Improved Survival in Male Melanoma Patients in the Era of Sentinel Node Biopsy
Citations Over Time
Abstract
Background and Aims: Sentinel node biopsy is a standard method for nodal staging in patients with clinically localized cutaneous melanoma, but the survival advantage of sentinel node biopsy remains unsolved. The aim of this case–control study was to investigate the survival benefit of sentinel node biopsy. Materials and Methods: A total of 305 prospective melanoma patients undergoing sentinel node biopsy were compared with 616 retrospective control patients with clinically localized melanoma whom have not undergone sentinel node biopsy. Survival differences were calculated with the median follow-up time of 71 months in sentinel node biopsy patients and 74 months in control patients. Analyses were calculated overall and separately in males and females. Results: Overall, there were no differences in relapse-free survival or cancer-specific survival between sentinel node biopsy patients and control patients. Male sentinel node biopsy patients had significantly higher relapse-free survival ( P = 0.021) and cancer-specific survival ( P = 0.024) than control patients. In females, no differences were found.
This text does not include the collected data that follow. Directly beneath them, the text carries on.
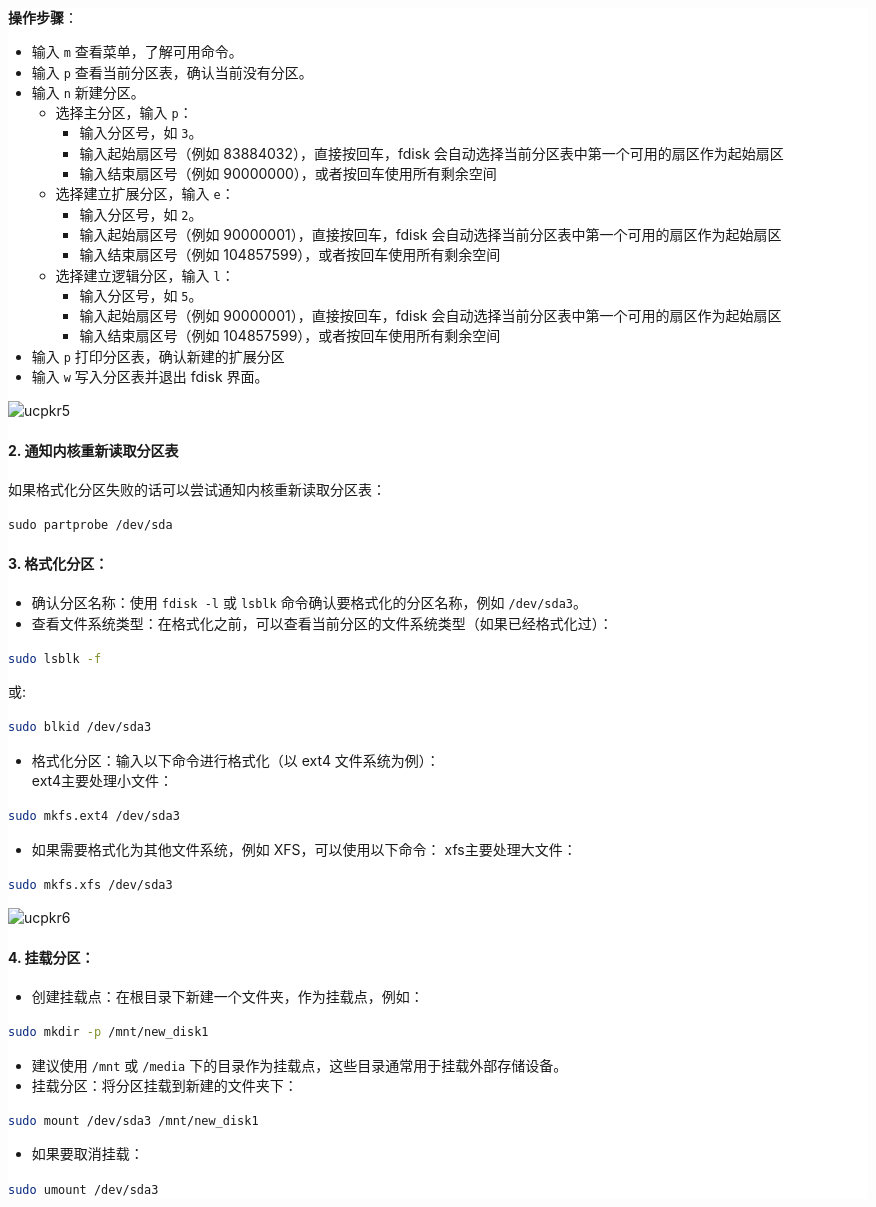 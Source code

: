 **操作步骤**：
   - 输入 `m` 查看菜单，了解可用命令。
   - 输入 `p` 查看当前分区表，确认当前没有分区。
   - 输入 `n` 新建分区。
     - 选择主分区，输入 `p`：
        - 输入分区号，如 `3`。
        - 输入起始扇区号（例如 83884032），直接按回车，fdisk 会自动选择当前分区表中第一个可用的扇区作为起始扇区
        - 输入结束扇区号（例如 90000000），或者按回车使用所有剩余空间
     - 选择建立扩展分区，输入 `e`：
        - 输入分区号，如 `2`。
        - 输入起始扇区号（例如 90000001），直接按回车，fdisk 会自动选择当前分区表中第一个可用的扇区作为起始扇区
        - 输入结束扇区号（例如 104857599），或者按回车使用所有剩余空间
     - 选择建立逻辑分区，输入 `l`：
        - 输入分区号，如 `5`。
        - 输入起始扇区号（例如 90000001），直接按回车，fdisk 会自动选择当前分区表中第一个可用的扇区作为起始扇区
        - 输入结束扇区号（例如 104857599），或者按回车使用所有剩余空间
   - 输入 `p` 打印分区表，确认新建的扩展分区
   - 输入 `w` 写入分区表并退出 fdisk 界面。

![ucpkr5](https://github.com/user-attachments/assets/d21fd22f-8848-4a37-9f57-c30bc8c446f2)  

#### 2. **通知内核重新读取分区表**
如果格式化分区失败的话可以尝试通知内核重新读取分区表：
```
sudo partprobe /dev/sda
```

#### 3. **格式化分区**：
- 确认分区名称：使用 `fdisk -l` 或 `lsblk` 命令确认要格式化的分区名称，例如 `/dev/sda3`。
- 查看文件系统类型：在格式化之前，可以查看当前分区的文件系统类型（如果已经格式化过）：
```bash
sudo lsblk -f
```
或:
```bash
sudo blkid /dev/sda3
```
- 格式化分区：输入以下命令进行格式化（以 ext4 文件系统为例）：  
   ext4主要处理小文件：
```bash
sudo mkfs.ext4 /dev/sda3
```
  - 如果需要格式化为其他文件系统，例如 XFS，可以使用以下命令：
  xfs主要处理大文件：
```bash
sudo mkfs.xfs /dev/sda3
```

![ucpkr6](https://github.com/user-attachments/assets/82453b0f-b5c7-42a7-bc5b-4a7025021ce1)  


#### 4. **挂载分区**：
- 创建挂载点：在根目录下新建一个文件夹，作为挂载点，例如：
```bash
sudo mkdir -p /mnt/new_disk1
```
   - 建议使用 `/mnt` 或 `/media` 下的目录作为挂载点，这些目录通常用于挂载外部存储设备。
- 挂载分区：将分区挂载到新建的文件夹下：
```bash
sudo mount /dev/sda3 /mnt/new_disk1
```
- 如果要取消挂载：
```bash
sudo umount /dev/sda3
```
Cancer-specific survival rates at 5 years were 87.8% in sentinel node biopsy patients and 85.2% in controls overall with 88.3% in male sentinel node biopsy patients and 80.6% in male controls and 87.3% in female sentinel node biopsy patients and 89.8% in female controls. Conclusion: Sentinel node biopsy did not improve survival in melanoma patients overall. While females had no differences in survival, males had significantly improved relapse-free survival and cancer-specific survival following sentinel node biopsy.